**GOAL OF THE EXERCISE:**
Output, exactly as written, the lines below from the one that has "- 👨‍💻 I'm passionate" through the one that has "of bowers dependencies."; nothing else, and no pictures.

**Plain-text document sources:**
* * * * *

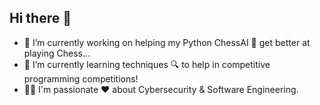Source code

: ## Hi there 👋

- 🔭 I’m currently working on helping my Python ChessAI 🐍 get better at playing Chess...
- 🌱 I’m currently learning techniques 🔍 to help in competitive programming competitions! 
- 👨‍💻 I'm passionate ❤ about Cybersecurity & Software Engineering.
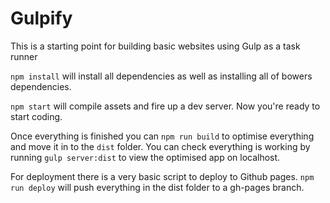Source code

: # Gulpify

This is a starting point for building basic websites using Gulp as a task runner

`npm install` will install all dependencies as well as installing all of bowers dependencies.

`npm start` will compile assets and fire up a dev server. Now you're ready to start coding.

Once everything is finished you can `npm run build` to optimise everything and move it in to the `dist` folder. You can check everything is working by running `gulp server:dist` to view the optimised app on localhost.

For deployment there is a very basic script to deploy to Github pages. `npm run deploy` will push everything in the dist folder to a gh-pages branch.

* * * * *

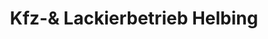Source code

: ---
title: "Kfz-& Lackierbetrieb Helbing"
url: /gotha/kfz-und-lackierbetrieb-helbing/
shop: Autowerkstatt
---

* * * * *

**EXPECTED OUTPUT:**
- 👨‍💻 I'm passionate ❤ about Cybersecurity & Software Engineering.
Source code

: # Gulpify

This is a starting point for building basic websites using Gulp as a task runner

`npm install` will install all dependencies as well as installing all of bowers dependencies.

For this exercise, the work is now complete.